The Need

There is a need for a holistic approach to governing the city’s public domain and to develop integrated and feasible solutions to our issues. Kickert (2007) concluded the reason why: “A segmented public administration has to a large extent created segmented reforms”, underlining the implicit need for less segmentation and fragmentation in public governance with an integrated, trans-disciplinary approach.

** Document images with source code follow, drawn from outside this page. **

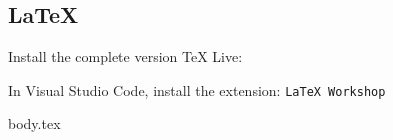 \subsection{LaTeX}

Install the complete version TeX Live:


In Visual Studio Code, install the extension: \texttt{LaTeX Workshop}

\ifdefined\latexWorkshop
{body.tex}
\fi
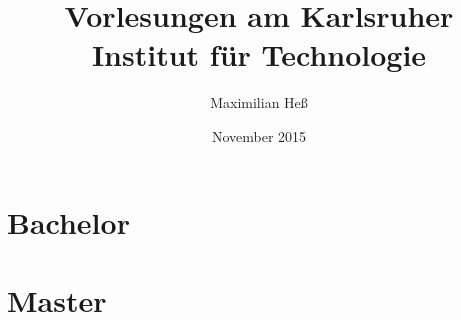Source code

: \documentclass[a4paper,11pt,titlepage]{scrbook}
\title{Vorlesungen am Karlsruher Institut für Technologie}
\author{Maximilian Heß}
\date{November 2015}
\begin{document}
\maketitle
\tableofcontents

\part{Bachelor}










\part{Master}

\end{document}
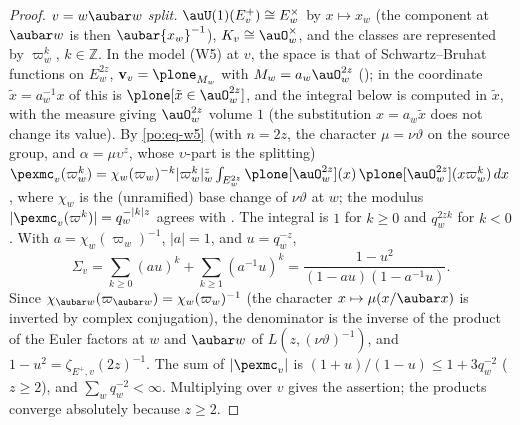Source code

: \documentclass[10pt]{amsart}
\theoremstyle{definition}
\theoremstyle{remark}
\newcommand{\Z}{\mathbb Z}
\providecommand{\psvac}{\mathbf v}
\begin{document}
\begin{proof}
\emph{$v=w\aubar w$ split.} $\auU(1)(E^+_v)\cong E_w^\times$ by $x\mapsto x_w$ (the component at
$\aubar w$ is then $\aubar{x_w}^{-1}$), $K_v\cong\auO_w^\times$, and the classes are represented by
$\varpi_w^k$, $k\in\Z$. In the model (W5) at $v$, the space is that of Schwartz--Bruhat functions
on $E_w^{2z}$, $\psvac_v=\plone_{M_w}$ with $M_w=a_w\auO_w^{2z}$ ({\cite[Lemma~6.30]{P53}}); in the
coordinate $\tilde x=a_w^{-1}x$ of {\cite[Lemma~6.32]{P53}} this is $\plone[\tilde x\in\auO_w^{2z}]$, and
the integral below is computed in $\tilde x$, with the measure giving $\auO_w^{2z}$ volume $1$ (the
substitution $x=a_w\tilde x$ does not change its value). By \eqref{po:eq-w5} (with $n=2z$, the character
$\mu=\nu\vartheta$ on the source group, and $\alpha=\mu\upsilon^z$, whose $\upsilon$-part is the
splitting) $\pexmc_v(\varpi_w^k)=\chi_w(\varpi_w)^{-k}|\varpi_w^k|_w^{z}\int_{E_w^{2z}}\plone[\auO_w^{2z}](x)
\,\plone[\auO_w^{2z}](x\varpi_w^k)\,dx$, where $\chi_w$ is the (unramified) base change of
$\nu\vartheta$ at $w$; the modulus $|\pexmc_v(\varpi^k)|=q_w^{-|k|z}$ agrees with
{\cite[Lemma~2.11(a)]{P53}}. The integral is $1$ for $k\ge0$ and $q_w^{2zk}$ for $k<0$. With
$a=\chi_w(\varpi_w)^{-1}$, $|a|=1$, and $u=q_w^{-z}$,
\[
\Sigma_v=\sum_{k\ge0}(au)^k+\sum_{k\ge1}(a^{-1}u)^k=\frac{1-u^2}{(1-au)(1-a^{-1}u)} .
\]
Since $\chi_{\aubar w}(\varpi_{\aubar w})=\chi_w(\varpi_w)^{-1}$ (the character $x\mapsto\mu(x/\aubar x)$
is inverted by complex conjugation), the denominator is the inverse of the product of the Euler
factors at $w$ and $\aubar w$ of $L(z,(\nu\vartheta)^{-1})$, and $1-u^2=\zeta_{E^+,v}(2z)^{-1}$. The
sum of $|\pexmc_v|$ is $(1+u)/(1-u)\le1+3q_w^{-2}$ ($z\ge2$), and $\sum_wq_w^{-2}<\infty$.
Multiplying over $v$ gives the assertion; the products converge absolutely because $z\ge2$.
\end{proof}
\end{document}
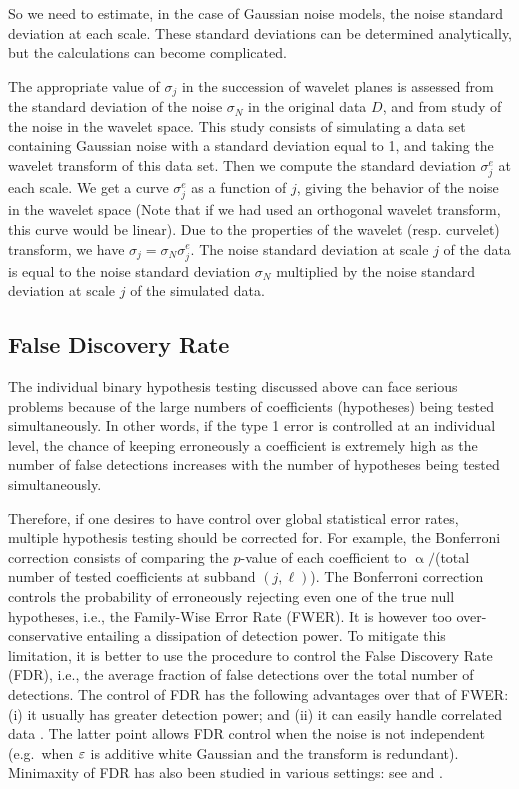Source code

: So we need to estimate, in the case of Gaussian noise models, the noise standard deviation at each scale. 
These standard deviations can be determined analytically, but the calculations can become complicated.  

The appropriate value of $\sigma_j$ in the succession of wavelet planes is assessed from the standard deviation 
of the noise $\sigma_N$ in the original data $D$, and from study of the noise in the wavelet space. This study 
consists of simulating a data set containing Gaussian noise with a standard deviation equal to 1, and taking the 
wavelet transform of this data set. Then we compute the standard deviation $\sigma^e_j$ at each scale. We get a curve 
$\sigma^e_j$ as a function of $j$, giving the behavior of the noise in the wavelet space (Note that if we had used 
an orthogonal wavelet transform, this curve would be linear). Due to the properties of the wavelet (resp. curvelet) 
transform, we have $ \sigma_j = \sigma_N \sigma^e_j $. The noise standard deviation at scale $j$ of the data is equal 
to the noise standard deviation $\sigma_N$ multiplied by the noise standard deviation at scale $j$ of the simulated data.

\newpage
\subsection{False Discovery Rate}
The individual binary hypothesis testing discussed above can face serious problems because of the large numbers 
of coefficients (hypotheses) being tested simultaneously. In other words, if the type 1 error is controlled at 
an individual level, the chance of keeping erroneously a coefficient is extremely high as the number of false 
detections increases with the number of hypotheses being tested simultaneously. 

Therefore, if one desires to have control over global statistical error rates, multiple hypothesis testing 
should be corrected for. For example, the Bonferroni correction consists of comparing the $p$-value of each 
coefficient to $\upalpha/$(total number of tested coefficients at subband $(j,\ell)$). The Bonferroni correction 
controls the probability of erroneously rejecting even one of the true null hypotheses, i.e., the Family-Wise Error Rate (FWER). 
It is however too over-conservative entailing a dissipation of detection power. To mitigate this limitation, 
it is better to use the \citep{benjamini95} procedure to control the False Discovery Rate (FDR), i.e., 
the average fraction of false detections over the total number of detections. The control of FDR has the following 
advantages over that of FWER: (i) it usually has greater detection power; and (ii) it can easily handle 
correlated data \citep{Benjamini2001}. The latter point allows FDR control when the noise is not independent 
(e.g.\ when ${\varepsilon}$ is additive white Gaussian and the transform is redundant). Minimaxity of FDR has also been 
studied in various settings: see \citep{Abramovich2006} and \citep{Donoho2006}.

The need to do so has been underlined more than once by the strong emergence of public risks, the large-scale disruption of shared values, and the intensely felt need for integrated public governance to solve common issues. They have emerged for over fifty years since the Club of Rome report Limits to Growth (Meadows et al., 1972). Public governance needs to deliver in protecting many of our shared values.

A holistic standpoint can be beneficial to see present values, issues and risks in an integrated context. It supports the proper diagnosis. This can generate new ideas for public governance to develop integrated and coherent solutions. Can we learn from the forest? Can ecology be helpful to politology and public administration?

Bibliography

Kickert, W. (ed.) (2007) The Study of Public Management in Europe and the US. Routledge. Taylor and Francis Group, London & New York.

Meadows, D. H., Meadows, D. L., Randers, J. & Behrens, W. (1972) The limits to growth: A report for the Club of Rome’s project on the predicament of mankind. New York: Universe Books.